La langue est l’objet de Jérôme Conscience; son art lui permet à la fois d’en jouer, de la malmener et de la sublimer. La rigueur de sa calligraphie renvoie au rapport premier et fondateur du traçage des mots jusqu’à ce qu’ils deviennent ce qu’ils doivent être. Dans ce devoir être il y a ce qui nous emporte nous, l’autre, l’extérieur au rang de lecteur. On lit des mots, des formules comme si c’étaient des choses. L’art de Jérôme Conscience nous ramène au langage et comme une ironie nous renvoie la question de ce que nous faisons du langage. Le ramener à l’être chose, opération de l’artiste, est une réplique de ce que nous en faisons. Mais là où nous le perdons, l’artiste nous montre qu’il faut le sauver. L’opération devient comme évidente quand il s’attaque au latin. Les utopies ont toujours voulu penser une langue unique qui contiendrait toutes celles que les hommes ont façonnées. Et là où on nous sert plus que le globish, une pauvre parodie de l’anglais, Jérôme Conscience nous rappelle qu’il y a déjà eu une Europe et que cette Europe parlait la diversité et la singularité, mais qu’elle parlait aussi d’une seule voix et que cette voix était le latin.
Alors les formules latines que tout utilisateur de dictionnaire, ce lieu de confrontation au mot, reconnaîtra comme si c’était un clin d’œil qui lui était adressé, le renvoient à son socle. Saisie entre le professeur et le prêtre, ses anciens supports, la langue latine désormais libre de ces amarres-là, s’offrirait comme un véhicule propre à amener, dans un monde qui a perdu science et conscience, savoir et sens, ces éléments perdus de la vie des hommes.

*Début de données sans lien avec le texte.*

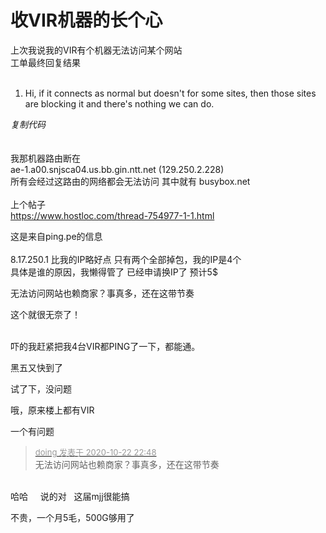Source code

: # 收VIR机器的长个心


上次我说我的VIR有个机器无法访问某个网站<br />
工单最终回复结果<br />
<br /><div class="blockcode"><div id="code_BOV"><ol><li>Hi, if it connects as normal but doesn't for some sites, then those sites are blocking it and there's nothing we can do.</ol></div><em onclick="copycode($('code_BOV'));">复制代码</em></div><br />
<br />
我那机器路由断在 <br />
ae-1.a00.snjsca04.us.bb.gin.ntt.net (129.250.2.228) <br />
所有会经过这路由的网络都会无法访问 其中就有 busybox.net<br />
<br />
上个帖子<br />
https://www.hostloc.com/thread-754977-1-1.html

<img id="aimg_IOO2P" onclick="zoom(this, this.src, 0, 0, 0)" class="zoom" src="https://vip2.loli.net/2020/10/23/NtIziT5s1bOp6RY.jpg" onmouseover="img_onmouseoverfunc(this)" onload="thumbImg(this)" border="0" alt="" /><br />
这是来自ping.pe的信息<br />
<br />
8.17.250.1 比我的IP略好点 只有两个全部掉包，我的IP是4个<br />
具体是谁的原因，我懒得管了 已经申请换IP了 预计5$<img id="aimg_kj7Qx" onclick="zoom(this, this.src, 0, 0, 0)" class="zoom" src="https://cdn.jsdelivr.net/gh/hishis/forum-master/public/images/patch.gif" onmouseover="img_onmouseoverfunc(this)" onload="thumbImg(this)" border="0" alt="" />

无法访问网站也赖商家？事真多，还在这带节奏

这个就很无奈了！<br />
<br />
<img src="static/image/smiley/default/sad.gif" smilieid="2" border="0" alt="" /><img src="static/image/smiley/default/sad.gif" smilieid="2" border="0" alt="" /><img src="static/image/smiley/default/sad.gif" smilieid="2" border="0" alt="" />

吓的我赶紧把我4台VIR都PING了一下，都能通。

黑五又快到了

试了下，没问题

哦，原来楼上都有VIR

一个有问题

<div class="quote"><blockquote><font size="2"><a href="https://www.hostloc.com/forum.php?mod=redirect&amp;goto=findpost&amp;pid=9338535&amp;ptid=757373" target="_blank"><font color="#999999">doing 发表于 2020-10-22 22:48</font></a></font><br />
无法访问网站也赖商家？事真多，还在这带节奏</blockquote></div><br />
哈哈&nbsp; &nbsp;&nbsp;&nbsp;说的对&nbsp; &nbsp;这届mjj很能搞

不贵，一个月5毛，500G够用了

Imaginer dans ces supports à slogans publicitaires devant réveiller la conduite consommatrice, des formules de repos et de questionnement aptes à réveiller le manque du sens, c’est cela le jeu de l’artiste et c’est là que réside sa puissance expérimentale. Le latin dans la rue pour rappeler une vérité enfouie qui dit que le savoir n’est plus là où il se donne à voir. Le latin dans la rue pour nous rappeler que nous ne savons plus lire ce qui nous porte.
Le latin dans la rue pour nous faire entrevoir que la langue est mortelle. Le latin dans la rue pour nous faire entrevoir que nous ne faisons qu’aller là d’où nous venons.